*** ENTRIES PROVIDED ***

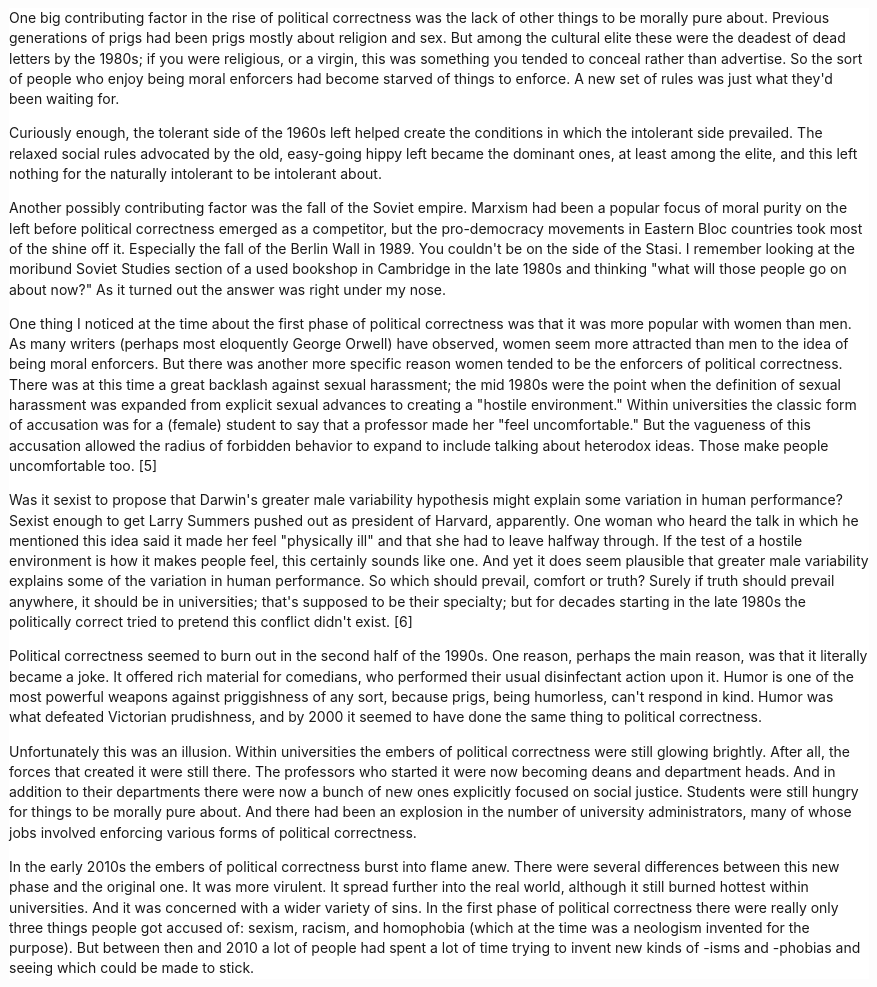 One big contributing factor in the rise of political correctness was the lack of other things to be morally pure about. Previous generations of prigs had been prigs mostly about religion and sex. But among the cultural elite these were the deadest of dead letters by the 1980s; if you were religious, or a virgin, this was something you tended to conceal rather than advertise. So the sort of people who enjoy being moral enforcers had become starved of things to enforce. A new set of rules was just what they'd been waiting for.  
  
Curiously enough, the tolerant side of the 1960s left helped create the conditions in which the intolerant side prevailed. The relaxed social rules advocated by the old, easy-going hippy left became the dominant ones, at least among the elite, and this left nothing for the naturally intolerant to be intolerant about.  
  
Another possibly contributing factor was the fall of the Soviet empire. Marxism had been a popular focus of moral purity on the left before political correctness emerged as a competitor, but the pro-democracy movements in Eastern Bloc countries took most of the shine off it. Especially the fall of the Berlin Wall in 1989. You couldn't be on the side of the Stasi. I remember looking at the moribund Soviet Studies section of a used bookshop in Cambridge in the late 1980s and thinking "what will those people go on about now?" As it turned out the answer was right under my nose.  
  
One thing I noticed at the time about the first phase of political correctness was that it was more popular with women than men. As many writers (perhaps most eloquently George Orwell) have observed, women seem more attracted than men to the idea of being moral enforcers. But there was another more specific reason women tended to be the enforcers of political correctness. There was at this time a great backlash against sexual harassment; the mid 1980s were the point when the definition of sexual harassment was expanded from explicit sexual advances to creating a "hostile environment." Within universities the classic form of accusation was for a (female) student to say that a professor made her "feel uncomfortable." But the vagueness of this accusation allowed the radius of forbidden behavior to expand to include talking about heterodox ideas. Those make people uncomfortable too. [5]  
  
Was it sexist to propose that Darwin's greater male variability hypothesis might explain some variation in human performance? Sexist enough to get Larry Summers pushed out as president of Harvard, apparently. One woman who heard the talk in which he mentioned this idea said it made her feel "physically ill" and that she had to leave halfway through. If the test of a hostile environment is how it makes people feel, this certainly sounds like one. And yet it does seem plausible that greater male variability explains some of the variation in human performance. So which should prevail, comfort or truth? Surely if truth should prevail anywhere, it should be in universities; that's supposed to be their specialty; but for decades starting in the late 1980s the politically correct tried to pretend this conflict didn't exist. [6]  
  
Political correctness seemed to burn out in the second half of the 1990s. One reason, perhaps the main reason, was that it literally became a joke. It offered rich material for comedians, who performed their usual disinfectant action upon it. Humor is one of the most powerful weapons against priggishness of any sort, because prigs, being humorless, can't respond in kind. Humor was what defeated Victorian prudishness, and by 2000 it seemed to have done the same thing to political correctness.  
  
Unfortunately this was an illusion. Within universities the embers of political correctness were still glowing brightly. After all, the forces that created it were still there. The professors who started it were now becoming deans and department heads. And in addition to their departments there were now a bunch of new ones explicitly focused on social justice. Students were still hungry for things to be morally pure about. And there had been an explosion in the number of university administrators, many of whose jobs involved enforcing various forms of political correctness.  
  
In the early 2010s the embers of political correctness burst into flame anew. There were several differences between this new phase and the original one. It was more virulent. It spread further into the real world, although it still burned hottest within universities. And it was concerned with a wider variety of sins. In the first phase of political correctness there were really only three things people got accused of: sexism, racism, and homophobia (which at the time was a neologism invented for the purpose). But between then and 2010 a lot of people had spent a lot of time trying to invent new kinds of -isms and -phobias and seeing which could be made to stick.  
  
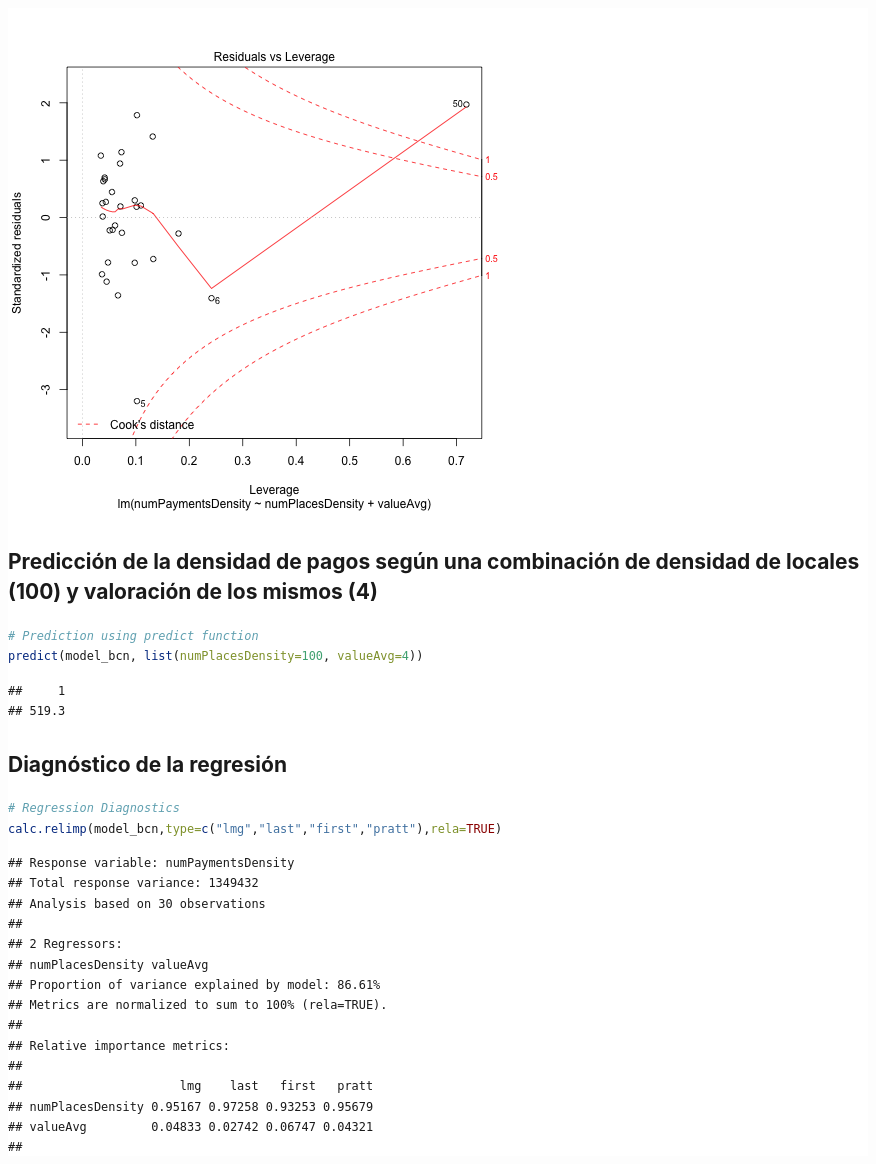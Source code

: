 ![plot of chunk unnamed-chunk-7](figure/unnamed-chunk-74.png) 


Predicción de la densidad de pagos según una combinación de densidad de locales (100) y valoración de los mismos (4) 
------------------------------------------------

```r
# Prediction using predict function
predict(model_bcn, list(numPlacesDensity=100, valueAvg=4))
```

```
##     1 
## 519.3
```


Diagnóstico de la regresión
----------------------------------

```r
# Regression Diagnostics
calc.relimp(model_bcn,type=c("lmg","last","first","pratt"),rela=TRUE)
```

```
## Response variable: numPaymentsDensity 
## Total response variance: 1349432 
## Analysis based on 30 observations 
## 
## 2 Regressors: 
## numPlacesDensity valueAvg 
## Proportion of variance explained by model: 86.61%
## Metrics are normalized to sum to 100% (rela=TRUE). 
## 
## Relative importance metrics: 
## 
##                      lmg    last   first   pratt
## numPlacesDensity 0.95167 0.97258 0.93253 0.95679
## valueAvg         0.04833 0.02742 0.06747 0.04321
## 
```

***

TRY IT:
Nothing but a number is expected here: say how many lines in the material hold "variance".

RESPONSE BELOW:
2